Your goal:
With the exception of the pictures, transcribe the entire listing exactly.
#### Extracted data ####
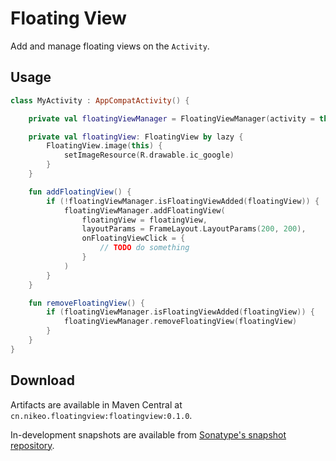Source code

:Floating View
=============

Add and manage floating views on the `Activity`.

Usage
-----
```kotlin
class MyActivity : AppCompatActivity() {

    private val floatingViewManager = FloatingViewManager(activity = this)

    private val floatingView: FloatingView by lazy {
        FloatingView.image(this) {
            setImageResource(R.drawable.ic_google)
        }
    }

    fun addFloatingView() {
        if (!floatingViewManager.isFloatingViewAdded(floatingView)) {
            floatingViewManager.addFloatingView(
                floatingView = floatingView,
                layoutParams = FrameLayout.LayoutParams(200, 200),
                onFloatingViewClick = {
                    // TODO do something
                }
            )
        }
    }

    fun removeFloatingView() {
        if (floatingViewManager.isFloatingViewAdded(floatingView)) {
            floatingViewManager.removeFloatingView(floatingView)
        }
    }
}
```

Download
--------

Artifacts are available in Maven Central at `cn.nikeo.floatingview:floatingview:0.1.0`.
 
In-development snapshots are available from
[Sonatype's snapshot repository](https://oss.sonatype.org/content/repositories/snapshots/).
####
Answer box:
Source code

:Floating View
=============

Add and manage floating views on the `Activity`.

Usage
-----
```kotlin
class MyActivity : AppCompatActivity() {

    private val floatingViewManager = FloatingViewManager(activity = this)

    private val floatingView: FloatingView by lazy {
        FloatingView.image(this) {
            setImageResource(R.drawable.ic_google)
        }
    }

    fun addFloatingView() {
        if (!floatingViewManager.isFloatingViewAdded(floatingView)) {
            floatingViewManager.addFloatingView(
                floatingView = floatingView,
                layoutParams = FrameLayout.LayoutParams(200, 200),
                onFloatingViewClick = {
                    // TODO do something
                }
            )
        }
    }

    fun removeFloatingView() {
        if (floatingViewManager.isFloatingViewAdded(floatingView)) {
            floatingViewManager.removeFloatingView(floatingView)
        }
    }
}
```

Download
--------

Artifacts are available in Maven Central at `cn.nikeo.floatingview:floatingview:0.1.0`.
 
In-development snapshots are available from
[Sonatype's snapshot repository](https://oss.sonatype.org/content/repositories/snapshots/).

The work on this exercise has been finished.